# Anybody own a RecTec Pellet Smoker?



## HTownBoi281 (May 13, 2006)

Like the title says. I'm interested in a pellet smoker and really interested to see if anybody owns a RecTec and how do you like it? Did you guys order and have it shipped in?

I've looked at Traegers but I dont like the way the legs are on the Traegers. They're not tied in together with a rack/shelf or anything so they look flimsy.

I know its not gonna be as good as an offset smoker but the convenience is what I'm looking for. I usually fire up the offset smoker when I'm doing a lot of meat but for smaller cooks I think a pellet smoker would be great.

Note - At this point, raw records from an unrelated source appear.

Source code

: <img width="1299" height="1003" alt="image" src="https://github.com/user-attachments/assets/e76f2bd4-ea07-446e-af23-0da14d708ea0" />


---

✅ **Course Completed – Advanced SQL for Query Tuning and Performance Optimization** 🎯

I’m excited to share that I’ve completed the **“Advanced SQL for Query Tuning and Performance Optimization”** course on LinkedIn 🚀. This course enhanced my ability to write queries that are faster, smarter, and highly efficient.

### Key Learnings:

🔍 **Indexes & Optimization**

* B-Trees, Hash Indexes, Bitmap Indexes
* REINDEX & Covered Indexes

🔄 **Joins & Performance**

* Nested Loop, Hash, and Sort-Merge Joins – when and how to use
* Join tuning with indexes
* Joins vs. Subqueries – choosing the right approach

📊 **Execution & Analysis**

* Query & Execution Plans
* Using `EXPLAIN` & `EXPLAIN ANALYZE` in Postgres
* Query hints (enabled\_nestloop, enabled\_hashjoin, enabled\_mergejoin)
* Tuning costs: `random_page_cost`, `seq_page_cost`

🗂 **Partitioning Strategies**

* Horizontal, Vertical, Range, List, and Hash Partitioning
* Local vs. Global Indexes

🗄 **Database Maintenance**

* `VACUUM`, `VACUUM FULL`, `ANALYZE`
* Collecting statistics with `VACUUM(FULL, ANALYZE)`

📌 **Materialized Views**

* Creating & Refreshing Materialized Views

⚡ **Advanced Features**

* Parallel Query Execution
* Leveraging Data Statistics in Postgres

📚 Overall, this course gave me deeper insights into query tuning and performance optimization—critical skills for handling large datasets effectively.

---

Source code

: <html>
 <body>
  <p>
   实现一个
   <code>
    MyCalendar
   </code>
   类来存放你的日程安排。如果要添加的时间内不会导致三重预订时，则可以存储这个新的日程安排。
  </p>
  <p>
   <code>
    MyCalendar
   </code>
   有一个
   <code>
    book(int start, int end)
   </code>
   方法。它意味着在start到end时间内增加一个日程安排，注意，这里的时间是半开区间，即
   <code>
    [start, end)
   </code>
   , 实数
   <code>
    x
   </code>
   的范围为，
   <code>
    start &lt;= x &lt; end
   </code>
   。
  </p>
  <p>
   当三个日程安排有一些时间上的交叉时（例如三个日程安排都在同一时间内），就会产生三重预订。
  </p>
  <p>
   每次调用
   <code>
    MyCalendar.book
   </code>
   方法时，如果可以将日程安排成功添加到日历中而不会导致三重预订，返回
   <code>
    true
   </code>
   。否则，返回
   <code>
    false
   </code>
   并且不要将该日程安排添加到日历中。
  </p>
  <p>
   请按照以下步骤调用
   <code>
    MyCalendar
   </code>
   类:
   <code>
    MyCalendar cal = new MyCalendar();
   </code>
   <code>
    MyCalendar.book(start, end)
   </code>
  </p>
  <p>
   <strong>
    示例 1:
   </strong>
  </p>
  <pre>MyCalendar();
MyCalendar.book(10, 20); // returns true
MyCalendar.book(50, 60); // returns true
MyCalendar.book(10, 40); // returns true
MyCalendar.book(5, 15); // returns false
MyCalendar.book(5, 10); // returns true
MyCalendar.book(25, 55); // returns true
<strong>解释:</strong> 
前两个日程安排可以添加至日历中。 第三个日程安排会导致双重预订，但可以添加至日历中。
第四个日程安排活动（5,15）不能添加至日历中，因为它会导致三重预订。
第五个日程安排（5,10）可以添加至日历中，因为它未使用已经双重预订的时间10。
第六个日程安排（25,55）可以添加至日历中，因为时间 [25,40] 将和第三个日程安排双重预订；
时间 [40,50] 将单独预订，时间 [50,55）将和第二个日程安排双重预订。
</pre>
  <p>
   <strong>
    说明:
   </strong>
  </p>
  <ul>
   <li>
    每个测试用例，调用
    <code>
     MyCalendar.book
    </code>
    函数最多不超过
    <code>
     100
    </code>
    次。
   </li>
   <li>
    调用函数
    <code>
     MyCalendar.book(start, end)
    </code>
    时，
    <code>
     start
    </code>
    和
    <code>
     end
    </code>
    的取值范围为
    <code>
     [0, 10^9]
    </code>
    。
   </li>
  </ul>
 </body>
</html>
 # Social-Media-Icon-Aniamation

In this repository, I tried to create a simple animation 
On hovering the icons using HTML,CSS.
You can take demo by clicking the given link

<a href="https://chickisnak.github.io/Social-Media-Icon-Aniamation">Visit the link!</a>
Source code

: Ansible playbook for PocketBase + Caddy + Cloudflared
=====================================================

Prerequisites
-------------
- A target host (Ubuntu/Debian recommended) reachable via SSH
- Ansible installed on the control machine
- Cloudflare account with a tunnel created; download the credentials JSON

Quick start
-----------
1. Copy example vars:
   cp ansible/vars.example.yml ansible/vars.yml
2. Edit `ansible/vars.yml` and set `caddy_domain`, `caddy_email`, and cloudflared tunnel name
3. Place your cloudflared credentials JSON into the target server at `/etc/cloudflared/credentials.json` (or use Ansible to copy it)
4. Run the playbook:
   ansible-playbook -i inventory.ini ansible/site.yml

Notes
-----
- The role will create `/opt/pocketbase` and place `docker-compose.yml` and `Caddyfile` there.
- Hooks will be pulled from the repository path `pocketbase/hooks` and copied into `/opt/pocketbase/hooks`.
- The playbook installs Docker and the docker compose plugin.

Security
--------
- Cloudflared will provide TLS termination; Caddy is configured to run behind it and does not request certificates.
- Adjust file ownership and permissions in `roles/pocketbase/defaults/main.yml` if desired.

Thank you guys in advance!!


----------



## NaClH2O (May 25, 2004)

I have a Traeger, but if I could have found the RecTec locally, I would have bought it. The controller on the RecTec is supposed to be superior to the Traeger. By the way, the legs on the Traeger are well made. I have the Texas model and it's as sturdy as can be. You can also buy an add-on bottom shelf that goes between all of the legs, but I've never felt the need for it. Also, if you do with a Traeger instead, get either the Elite or Pro model. They have better controllers than the standard version. The standard controller only has low, medium and high I think. You want one with actual temperature settings. The one big advantage of the RecTec is that you can change temps in 5 degree increments instead of 25. Another one to look at is a Green Mountain Grill pellet smoker. They are supposed to be nice as well.


----------



## HTownBoi281 (May 13, 2006)

NaClH2O said:


> I have a Traeger, but if I could have found the RecTec locally, I would have bought it. The controller on the RecTec is supposed to be superior to the Traeger. By the way, the legs on the Traeger are well made. I have the Texas model and it's as sturdy as can be. You can also buy an add-on bottom shelf that goes between all of the legs, but I've never felt the need for it. Also, if you do with a Traeger instead, get either the Elite or Pro model. They have better controllers than the standard version. The standard controller only has low, medium and high I think. You want one with actual temperature settings. The one big advantage of the RecTec is that you can change temps in 5 degree increments instead of 25. Another one to look at is a Green Mountain Grill pellet smoker. They are supposed to be nice as well.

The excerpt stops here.